What you need to do:
Output the listing in full. Every line stays exactly as it is.

--*--

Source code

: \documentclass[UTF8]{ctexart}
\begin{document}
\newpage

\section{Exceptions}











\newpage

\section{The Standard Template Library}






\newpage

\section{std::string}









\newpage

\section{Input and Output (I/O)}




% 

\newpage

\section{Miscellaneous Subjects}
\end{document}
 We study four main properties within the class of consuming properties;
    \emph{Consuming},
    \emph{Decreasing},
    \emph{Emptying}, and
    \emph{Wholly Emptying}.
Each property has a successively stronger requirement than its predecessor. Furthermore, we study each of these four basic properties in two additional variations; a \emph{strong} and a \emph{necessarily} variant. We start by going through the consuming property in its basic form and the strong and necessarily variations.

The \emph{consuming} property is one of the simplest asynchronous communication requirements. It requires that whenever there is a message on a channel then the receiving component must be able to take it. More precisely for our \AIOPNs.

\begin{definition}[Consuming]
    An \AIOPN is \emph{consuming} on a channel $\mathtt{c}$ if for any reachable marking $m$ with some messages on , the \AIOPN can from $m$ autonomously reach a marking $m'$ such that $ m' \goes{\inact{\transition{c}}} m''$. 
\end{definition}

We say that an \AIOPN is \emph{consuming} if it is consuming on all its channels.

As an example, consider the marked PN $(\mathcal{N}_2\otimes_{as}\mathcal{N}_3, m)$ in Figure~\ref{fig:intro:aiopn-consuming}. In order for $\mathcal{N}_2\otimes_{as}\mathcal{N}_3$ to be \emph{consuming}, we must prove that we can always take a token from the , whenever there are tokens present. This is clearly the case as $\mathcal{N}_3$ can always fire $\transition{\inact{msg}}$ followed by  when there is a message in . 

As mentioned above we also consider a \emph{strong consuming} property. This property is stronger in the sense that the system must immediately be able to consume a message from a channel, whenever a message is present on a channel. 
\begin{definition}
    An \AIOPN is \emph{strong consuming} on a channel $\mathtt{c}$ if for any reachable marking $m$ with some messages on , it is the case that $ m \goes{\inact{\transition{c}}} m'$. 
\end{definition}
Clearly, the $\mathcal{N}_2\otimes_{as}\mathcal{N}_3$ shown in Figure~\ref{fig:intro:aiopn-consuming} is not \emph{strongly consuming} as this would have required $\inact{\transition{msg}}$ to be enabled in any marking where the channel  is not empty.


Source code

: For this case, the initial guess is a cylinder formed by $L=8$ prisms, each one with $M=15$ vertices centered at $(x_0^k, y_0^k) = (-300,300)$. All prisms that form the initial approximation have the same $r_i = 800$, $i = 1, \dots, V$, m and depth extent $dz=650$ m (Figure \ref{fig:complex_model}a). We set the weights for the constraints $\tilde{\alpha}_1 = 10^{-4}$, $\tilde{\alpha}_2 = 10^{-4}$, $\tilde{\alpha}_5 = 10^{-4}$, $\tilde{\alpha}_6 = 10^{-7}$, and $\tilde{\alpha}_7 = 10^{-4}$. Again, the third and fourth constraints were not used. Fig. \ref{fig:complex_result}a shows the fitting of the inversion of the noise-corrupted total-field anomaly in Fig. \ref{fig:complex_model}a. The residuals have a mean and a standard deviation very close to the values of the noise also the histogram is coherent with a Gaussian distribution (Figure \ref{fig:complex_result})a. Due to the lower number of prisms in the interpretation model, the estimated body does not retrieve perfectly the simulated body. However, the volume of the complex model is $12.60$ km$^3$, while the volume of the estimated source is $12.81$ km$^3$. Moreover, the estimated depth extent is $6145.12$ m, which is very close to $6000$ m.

--*--

Result for this task:
Source code

: \documentclass[UTF8]{ctexart}
\begin{document}
\newpage

\section{Exceptions}











\newpage

\section{The Standard Template Library}






\newpage

\section{std::string}









\newpage

\section{Input and Output (I/O)}




% 

\newpage

\section{Miscellaneous Subjects}
\end{document}
 We study four main properties within the class of consuming properties;
    \emph{Consuming},
    \emph{Decreasing},
    \emph{Emptying}, and
    \emph{Wholly Emptying}.
Each property has a successively stronger requirement than its predecessor. Furthermore, we study each of these four basic properties in two additional variations; a \emph{strong} and a \emph{necessarily} variant. We start by going through the consuming property in its basic form and the strong and necessarily variations.

The \emph{consuming} property is one of the simplest asynchronous communication requirements. It requires that whenever there is a message on a channel then the receiving component must be able to take it. More precisely for our \AIOPNs.

\begin{definition}[Consuming]
    An \AIOPN is \emph{consuming} on a channel $\mathtt{c}$ if for any reachable marking $m$ with some messages on , the \AIOPN can from $m$ autonomously reach a marking $m'$ such that $ m' \goes{\inact{\transition{c}}} m''$. 
\end{definition}

We say that an \AIOPN is \emph{consuming} if it is consuming on all its channels.

As an example, consider the marked PN $(\mathcal{N}_2\otimes_{as}\mathcal{N}_3, m)$ in Figure~\ref{fig:intro:aiopn-consuming}. In order for $\mathcal{N}_2\otimes_{as}\mathcal{N}_3$ to be \emph{consuming}, we must prove that we can always take a token from the , whenever there are tokens present. This is clearly the case as $\mathcal{N}_3$ can always fire $\transition{\inact{msg}}$ followed by  when there is a message in . 

As mentioned above we also consider a \emph{strong consuming} property. This property is stronger in the sense that the system must immediately be able to consume a message from a channel, whenever a message is present on a channel. 
\begin{definition}
    An \AIOPN is \emph{strong consuming} on a channel $\mathtt{c}$ if for any reachable marking $m$ with some messages on , it is the case that $ m \goes{\inact{\transition{c}}} m'$. 
\end{definition}
Clearly, the $\mathcal{N}_2\otimes_{as}\mathcal{N}_3$ shown in Figure~\ref{fig:intro:aiopn-consuming} is not \emph{strongly consuming} as this would have required $\inact{\transition{msg}}$ to be enabled in any marking where the channel  is not empty.


Source code

: For this case, the initial guess is a cylinder formed by $L=8$ prisms, each one with $M=15$ vertices centered at $(x_0^k, y_0^k) = (-300,300)$. All prisms that form the initial approximation have the same $r_i = 800$, $i = 1, \dots, V$, m and depth extent $dz=650$ m (Figure \ref{fig:complex_model}a). We set the weights for the constraints $\tilde{\alpha}_1 = 10^{-4}$, $\tilde{\alpha}_2 = 10^{-4}$, $\tilde{\alpha}_5 = 10^{-4}$, $\tilde{\alpha}_6 = 10^{-7}$, and $\tilde{\alpha}_7 = 10^{-4}$. Again, the third and fourth constraints were not used. Fig. \ref{fig:complex_result}a shows the fitting of the inversion of the noise-corrupted total-field anomaly in Fig. \ref{fig:complex_model}a. The residuals have a mean and a standard deviation very close to the values of the noise also the histogram is coherent with a Gaussian distribution (Figure \ref{fig:complex_result})a. Due to the lower number of prisms in the interpretation model, the estimated body does not retrieve perfectly the simulated body. However, the volume of the complex model is $12.60$ km$^3$, while the volume of the estimated source is $12.81$ km$^3$. Moreover, the estimated depth extent is $6145.12$ m, which is very close to $6000$ m.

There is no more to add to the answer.